Okay, so it's not a "My ideal" post, but that's forthcoming. Most of my current ideas for J'onn are better suited for this sort of post anyway.
The folks in my previous post on Mr. J'onzz had a lot of neat ideas, most of which revolved around stripping away most of J'onn's powers, or at least emphasizing them in a different way. Now, much as I think it'd be interesting to read about a ghostly grim detective-superhero who hunts criminals because their minds hurt him, that doesn't really jive with my impressions of Martian Manhunter (although it would make a really neat Spectre comic). When people talk about J'onn these days, there's really only one phrase that's consistent: J'onn J'onzz is the heart and soul of the JLA. The last MM series screwed up twice with this fact.
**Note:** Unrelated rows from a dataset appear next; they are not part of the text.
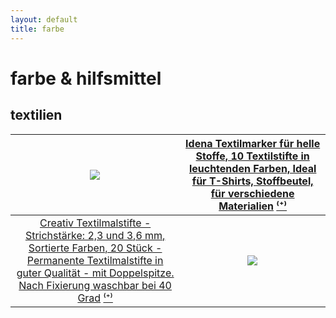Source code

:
 ```yaml
---
layout: default
title: farbe
---
```


# farbe & hilfsmittel

## textilien

| <a href="https://www.amazon.de/Idena-60035-Textilmarker-helle-Stoffe/dp/B01GMX9GCQ/ref=as_li_ss_il?__mk_de_DE=%C3%85M%C3%85%C5%BD%C3%95%C3%91&crid=N252UL6M5F06&dchild=1&keywords=textilstifte&qid=1590156166&sprefix=texti,aps,178&sr=8-5&linkCode=li3&tag=selberausmale-21&linkId=21888665a5641127a5a2c660607bb95f&language=de_DE" target="_blank"><img border="0" src="//ws-eu.amazon-adsystem.com/widgets/q?_encoding=UTF8&ASIN=B01GMX9GCQ&Format=_SL250_&ID=AsinImage&MarketPlace=DE&ServiceVersion=20070822&WS=1&tag=selberausmale-21&language=de_DE" ></a><img src="https://ir-de.amazon-adsystem.com/e/ir?t=selberausmale-21&language=de_DE&l=li3&o=3&a=B01GMX9GCQ" width="1" height="1" border="0" alt="" style="border:none !important; margin:0px !important;" /> | [Idena Textilmarker für helle Stoffe, 10 Textilstifte in leuchtenden Farben, Ideal für T-Shirts, Stoffbeutel, für verschiedene Materialien](https://amzn.to/2LU6dvC)  [⁽⁺⁾](about.md) |
|:-----:|:-----:|
| [Creativ Textilmalstifte - Strichstärke: 2,3 und 3,6 mm, Sortierte Farben, 20 Stück - Permanente Textilmalstifte in guter Qualität - mit Doppelspitze. Nach Fixierung waschbar bei 40 Grad](https://amzn.to/2zWKQr9) [⁽⁺⁾](about.md) | <a href="https://www.amazon.de/Creativ-Textilmalstifte-Strichst%C3%A4rke-Sortierte-Farben/dp/B00FAWORFC/ref=as_li_ss_il?__mk_de_DE=%C3%85M%C3%85%C5%BD%C3%95%C3%91&crid=2IZ0OSBBDOBFT&dchild=1&keywords=textilstifte+waschmaschinenfest&qid=1590150798&sprefix=textilst,aps,177&sr=8-6&th=1&linkCode=li3&tag=selberausmale-21&linkId=48dab9e140e58c867308540c8115e262&language=de_DE" target="_blank"><img border="0" src="//ws-eu.amazon-adsystem.com/widgets/q?_encoding=UTF8&ASIN=B00FAWORFC&Format=_SL250_&ID=AsinImage&MarketPlace=DE&ServiceVersion=20070822&WS=1&tag=selberausmale-21&language=de_DE" ></a><img src="https://ir-de.amazon-adsystem.com/e/ir?t=selberausmale-21&language=de_DE&l=li3&o=3&a=B00FAWORFC" width="1" height="1" border="0" alt="" style="border:none !important; margin:0px !important;" /> |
First, it took him out of the JLA setting, but then it only really used superheroes for his supporting cast. It had the brilliant idea of exploring his many disguises, all over the world, yet never really developed any supporting cast in any of those places. It talked about J'onn's pre-Modern Age superheroic career, but never really did anything with it (despite the way it intimately connected him to the DEO and Cameron Chase). It tried to give him a rogues' gallery, but after goofy missteps like Bette Noire and Antares, it mainly just stuck to Justice League villains. It went in-depth into Martian history, detailing the psychic plague that killed the Green Martians, the origins of the White Martians, and the connection between the Martians and the Saturnians, but...well, it was boring. Really boring.
So we've seen the mistakes that previous series made: bad Rogues' Gallery, supporting cast of superheroes, overfocus on alien heritage...basically, all things that fail to make the character human and relatable. All things that the current series has in spades. So, it seems to me that the best thing to do would be to do pretty much the opposite, but to do it in a way that retains J'onn J'onzz as a character.
First, we strip down his backstory to the essentials, and we can blame it on a Superboy punch. Without doubt, the best Martian Manhunter has ever been was in the JLA animated series, and in New Frontier. So let's take some cues from that, shall we?
J'onn J'onzz was a Manhunter on Mars, which was essentially their equivalent of a police officer. Due to the nature of Martian society, however, this meant mostly keeping the White Martians and alien visitors in check; the peace-loving Green Martians rarely broke the law or caused disturbances. The telepathic Martians were all connected mentally, all thoughts shared in a public mental network; only when they sought privacy did Martians cut themselves off from the collective, and then they usually still maintained connections with their family, or only cut themselves off for short periods of time. Martians were not used to silence. Martians each had a "public" form and a "private" form, as detailed in the last series, and lovers merged their forms, connecting both on a psychic and physical level; this could be sexual or merely comforting, depending on the relationship between the participants.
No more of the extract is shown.